__AIM OF THE EXERCISE__. Starting from the first line below, count every line holding the word "return", then state the total alone.

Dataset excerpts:
+++
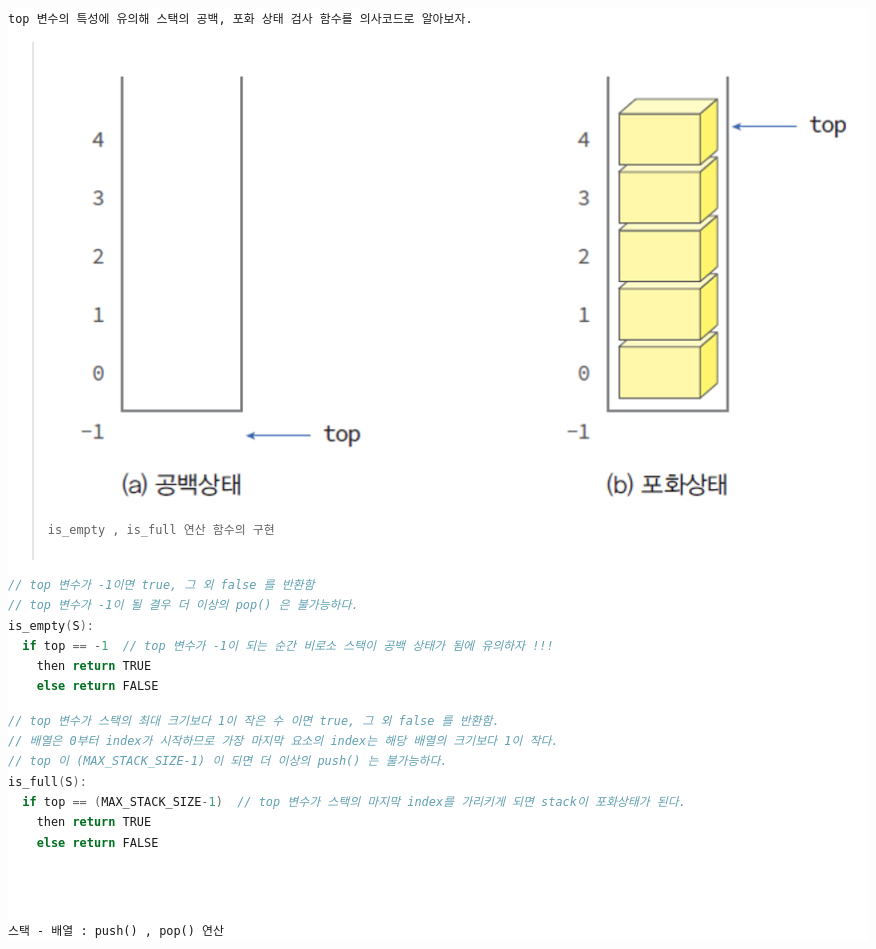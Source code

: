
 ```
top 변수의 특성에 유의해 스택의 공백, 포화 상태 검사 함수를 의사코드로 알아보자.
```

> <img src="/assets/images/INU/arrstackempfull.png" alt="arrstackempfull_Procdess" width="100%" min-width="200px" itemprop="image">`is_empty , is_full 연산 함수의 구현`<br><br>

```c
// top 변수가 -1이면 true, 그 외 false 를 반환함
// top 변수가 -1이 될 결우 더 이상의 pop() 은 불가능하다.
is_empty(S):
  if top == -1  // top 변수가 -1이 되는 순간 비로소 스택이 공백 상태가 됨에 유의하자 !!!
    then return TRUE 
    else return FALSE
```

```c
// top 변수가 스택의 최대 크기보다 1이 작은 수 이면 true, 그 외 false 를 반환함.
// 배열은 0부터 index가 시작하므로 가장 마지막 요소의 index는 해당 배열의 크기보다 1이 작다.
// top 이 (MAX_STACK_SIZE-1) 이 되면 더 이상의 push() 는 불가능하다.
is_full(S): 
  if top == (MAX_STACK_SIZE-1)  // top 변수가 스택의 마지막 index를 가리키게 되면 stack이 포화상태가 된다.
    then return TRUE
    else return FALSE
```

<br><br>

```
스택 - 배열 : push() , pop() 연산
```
+++
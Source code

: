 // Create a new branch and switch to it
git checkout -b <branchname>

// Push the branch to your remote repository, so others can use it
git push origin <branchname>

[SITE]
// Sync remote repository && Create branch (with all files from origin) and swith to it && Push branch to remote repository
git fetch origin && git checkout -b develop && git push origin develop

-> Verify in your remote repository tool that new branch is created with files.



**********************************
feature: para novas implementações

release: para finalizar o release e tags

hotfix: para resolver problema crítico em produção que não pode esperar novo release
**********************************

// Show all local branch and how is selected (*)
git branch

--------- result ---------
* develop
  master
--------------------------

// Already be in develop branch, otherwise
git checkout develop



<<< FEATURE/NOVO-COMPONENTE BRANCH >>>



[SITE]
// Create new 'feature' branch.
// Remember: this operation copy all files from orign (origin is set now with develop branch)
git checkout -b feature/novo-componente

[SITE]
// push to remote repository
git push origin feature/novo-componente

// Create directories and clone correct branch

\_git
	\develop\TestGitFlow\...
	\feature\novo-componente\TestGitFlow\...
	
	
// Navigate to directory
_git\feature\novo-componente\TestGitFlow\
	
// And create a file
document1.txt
+++
__RESULT__. 4